Would you repeat each line below precisely as it stands?

-- DATASET ENTRIES follows --

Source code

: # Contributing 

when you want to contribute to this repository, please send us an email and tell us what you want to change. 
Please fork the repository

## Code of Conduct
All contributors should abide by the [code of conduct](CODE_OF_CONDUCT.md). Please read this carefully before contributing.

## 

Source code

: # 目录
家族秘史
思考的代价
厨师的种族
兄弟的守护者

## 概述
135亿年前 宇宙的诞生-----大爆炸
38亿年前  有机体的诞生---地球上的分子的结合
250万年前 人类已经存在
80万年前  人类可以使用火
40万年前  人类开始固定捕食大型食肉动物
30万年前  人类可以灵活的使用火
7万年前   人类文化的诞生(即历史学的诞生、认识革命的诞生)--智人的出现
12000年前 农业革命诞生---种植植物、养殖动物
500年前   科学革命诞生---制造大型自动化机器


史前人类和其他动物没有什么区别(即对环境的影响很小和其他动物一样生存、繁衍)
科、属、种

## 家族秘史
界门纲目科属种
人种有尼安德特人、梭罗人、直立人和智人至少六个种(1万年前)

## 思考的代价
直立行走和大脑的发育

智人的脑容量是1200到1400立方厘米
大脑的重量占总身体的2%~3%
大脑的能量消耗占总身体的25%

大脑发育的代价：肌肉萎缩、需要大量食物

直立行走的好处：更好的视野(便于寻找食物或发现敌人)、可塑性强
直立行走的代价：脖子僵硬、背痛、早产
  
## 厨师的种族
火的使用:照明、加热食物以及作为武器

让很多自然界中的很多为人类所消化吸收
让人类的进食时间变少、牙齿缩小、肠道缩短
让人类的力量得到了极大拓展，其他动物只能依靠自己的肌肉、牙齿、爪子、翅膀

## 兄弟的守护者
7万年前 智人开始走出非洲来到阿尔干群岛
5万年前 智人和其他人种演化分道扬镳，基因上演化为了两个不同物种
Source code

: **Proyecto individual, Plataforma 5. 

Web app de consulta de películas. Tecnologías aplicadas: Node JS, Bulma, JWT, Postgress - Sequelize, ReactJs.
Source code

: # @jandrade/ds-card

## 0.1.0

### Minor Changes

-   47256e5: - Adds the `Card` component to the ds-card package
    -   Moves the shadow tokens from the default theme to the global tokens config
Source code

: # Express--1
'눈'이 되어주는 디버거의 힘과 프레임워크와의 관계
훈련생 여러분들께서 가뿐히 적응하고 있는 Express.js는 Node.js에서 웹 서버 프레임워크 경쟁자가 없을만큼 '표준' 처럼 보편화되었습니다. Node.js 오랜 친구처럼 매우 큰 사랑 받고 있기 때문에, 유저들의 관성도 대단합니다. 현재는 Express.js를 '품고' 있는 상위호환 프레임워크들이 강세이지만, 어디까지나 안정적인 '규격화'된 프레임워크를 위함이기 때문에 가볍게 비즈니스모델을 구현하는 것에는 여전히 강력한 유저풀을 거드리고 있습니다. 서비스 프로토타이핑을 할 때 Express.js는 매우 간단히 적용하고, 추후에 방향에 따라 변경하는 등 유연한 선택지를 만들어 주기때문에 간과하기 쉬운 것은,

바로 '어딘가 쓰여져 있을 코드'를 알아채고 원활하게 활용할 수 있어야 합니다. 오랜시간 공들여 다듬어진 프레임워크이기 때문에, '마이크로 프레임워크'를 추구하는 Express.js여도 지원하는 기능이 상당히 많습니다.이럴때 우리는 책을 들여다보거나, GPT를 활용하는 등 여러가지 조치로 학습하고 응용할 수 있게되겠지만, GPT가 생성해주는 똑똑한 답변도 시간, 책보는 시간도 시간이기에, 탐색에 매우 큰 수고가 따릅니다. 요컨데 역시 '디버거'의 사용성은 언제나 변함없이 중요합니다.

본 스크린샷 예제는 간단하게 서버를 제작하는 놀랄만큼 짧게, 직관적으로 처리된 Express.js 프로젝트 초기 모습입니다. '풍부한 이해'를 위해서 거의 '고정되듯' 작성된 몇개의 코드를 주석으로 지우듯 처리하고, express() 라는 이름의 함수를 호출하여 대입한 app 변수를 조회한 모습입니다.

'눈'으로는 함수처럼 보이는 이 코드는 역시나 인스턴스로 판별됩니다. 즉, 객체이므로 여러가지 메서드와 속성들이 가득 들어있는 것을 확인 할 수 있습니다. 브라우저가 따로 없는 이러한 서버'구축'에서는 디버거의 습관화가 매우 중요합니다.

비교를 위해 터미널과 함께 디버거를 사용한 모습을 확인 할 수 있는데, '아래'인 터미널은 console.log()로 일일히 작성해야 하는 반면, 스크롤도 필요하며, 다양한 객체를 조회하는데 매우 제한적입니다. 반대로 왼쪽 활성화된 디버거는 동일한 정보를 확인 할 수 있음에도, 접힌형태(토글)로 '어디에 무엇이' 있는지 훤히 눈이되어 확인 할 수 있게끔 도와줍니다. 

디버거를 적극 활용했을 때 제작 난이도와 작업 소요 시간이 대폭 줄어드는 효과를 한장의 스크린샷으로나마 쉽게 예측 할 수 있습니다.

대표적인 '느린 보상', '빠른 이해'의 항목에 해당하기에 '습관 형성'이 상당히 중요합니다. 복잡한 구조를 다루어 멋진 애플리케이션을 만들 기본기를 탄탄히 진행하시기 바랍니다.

-- DATASET ENTRIES concluded --

WRITTEN RESPONSE:
Source code

: # Contributing 

when you want to contribute to this repository, please send us an email and tell us what you want to change. 
Please fork the repository

## Code of Conduct
All contributors should abide by the [code of conduct](CODE_OF_CONDUCT.md). Please read this carefully before contributing.

## 

Source code

: # 目录
家族秘史
思考的代价
厨师的种族
兄弟的守护者

## 概述
135亿年前 宇宙的诞生-----大爆炸
38亿年前  有机体的诞生---地球上的分子的结合
250万年前 人类已经存在
80万年前  人类可以使用火
40万年前  人类开始固定捕食大型食肉动物
30万年前  人类可以灵活的使用火
7万年前   人类文化的诞生(即历史学的诞生、认识革命的诞生)--智人的出现
12000年前 农业革命诞生---种植植物、养殖动物
500年前   科学革命诞生---制造大型自动化机器


史前人类和其他动物没有什么区别(即对环境的影响很小和其他动物一样生存、繁衍)
科、属、种

## 家族秘史
界门纲目科属种
人种有尼安德特人、梭罗人、直立人和智人至少六个种(1万年前)

## 思考的代价
直立行走和大脑的发育

智人的脑容量是1200到1400立方厘米
大脑的重量占总身体的2%~3%
大脑的能量消耗占总身体的25%

大脑发育的代价：肌肉萎缩、需要大量食物

直立行走的好处：更好的视野(便于寻找食物或发现敌人)、可塑性强
直立行走的代价：脖子僵硬、背痛、早产
  
## 厨师的种族
火的使用:照明、加热食物以及作为武器

让很多自然界中的很多为人类所消化吸收
让人类的进食时间变少、牙齿缩小、肠道缩短
让人类的力量得到了极大拓展，其他动物只能依靠自己的肌肉、牙齿、爪子、翅膀

## 兄弟的守护者
7万年前 智人开始走出非洲来到阿尔干群岛
5万年前 智人和其他人种演化分道扬镳，基因上演化为了两个不同物种
Source code

: **Proyecto individual, Plataforma 5. 

Web app de consulta de películas. Tecnologías aplicadas: Node JS, Bulma, JWT, Postgress - Sequelize, ReactJs.
Source code

: # @jandrade/ds-card

## 0.1.0

### Minor Changes

-   47256e5: - Adds the `Card` component to the ds-card package
    -   Moves the shadow tokens from the default theme to the global tokens config
Source code

: # Express--1
'눈'이 되어주는 디버거의 힘과 프레임워크와의 관계
훈련생 여러분들께서 가뿐히 적응하고 있는 Express.js는 Node.js에서 웹 서버 프레임워크 경쟁자가 없을만큼 '표준' 처럼 보편화되었습니다. Node.js 오랜 친구처럼 매우 큰 사랑 받고 있기 때문에, 유저들의 관성도 대단합니다. 현재는 Express.js를 '품고' 있는 상위호환 프레임워크들이 강세이지만, 어디까지나 안정적인 '규격화'된 프레임워크를 위함이기 때문에 가볍게 비즈니스모델을 구현하는 것에는 여전히 강력한 유저풀을 거드리고 있습니다. 서비스 프로토타이핑을 할 때 Express.js는 매우 간단히 적용하고, 추후에 방향에 따라 변경하는 등 유연한 선택지를 만들어 주기때문에 간과하기 쉬운 것은,

바로 '어딘가 쓰여져 있을 코드'를 알아채고 원활하게 활용할 수 있어야 합니다. 오랜시간 공들여 다듬어진 프레임워크이기 때문에, '마이크로 프레임워크'를 추구하는 Express.js여도 지원하는 기능이 상당히 많습니다.이럴때 우리는 책을 들여다보거나, GPT를 활용하는 등 여러가지 조치로 학습하고 응용할 수 있게되겠지만, GPT가 생성해주는 똑똑한 답변도 시간, 책보는 시간도 시간이기에, 탐색에 매우 큰 수고가 따릅니다. 요컨데 역시 '디버거'의 사용성은 언제나 변함없이 중요합니다.

본 스크린샷 예제는 간단하게 서버를 제작하는 놀랄만큼 짧게, 직관적으로 처리된 Express.js 프로젝트 초기 모습입니다. '풍부한 이해'를 위해서 거의 '고정되듯' 작성된 몇개의 코드를 주석으로 지우듯 처리하고, express() 라는 이름의 함수를 호출하여 대입한 app 변수를 조회한 모습입니다.

'눈'으로는 함수처럼 보이는 이 코드는 역시나 인스턴스로 판별됩니다. 즉, 객체이므로 여러가지 메서드와 속성들이 가득 들어있는 것을 확인 할 수 있습니다. 브라우저가 따로 없는 이러한 서버'구축'에서는 디버거의 습관화가 매우 중요합니다.

비교를 위해 터미널과 함께 디버거를 사용한 모습을 확인 할 수 있는데, '아래'인 터미널은 console.log()로 일일히 작성해야 하는 반면, 스크롤도 필요하며, 다양한 객체를 조회하는데 매우 제한적입니다. 반대로 왼쪽 활성화된 디버거는 동일한 정보를 확인 할 수 있음에도, 접힌형태(토글)로 '어디에 무엇이' 있는지 훤히 눈이되어 확인 할 수 있게끔 도와줍니다. 

디버거를 적극 활용했을 때 제작 난이도와 작업 소요 시간이 대폭 줄어드는 효과를 한장의 스크린샷으로나마 쉽게 예측 할 수 있습니다.

대표적인 '느린 보상', '빠른 이해'의 항목에 해당하기에 '습관 형성'이 상당히 중요합니다. 복잡한 구조를 다루어 멋진 애플리케이션을 만들 기본기를 탄탄히 진행하시기 바랍니다.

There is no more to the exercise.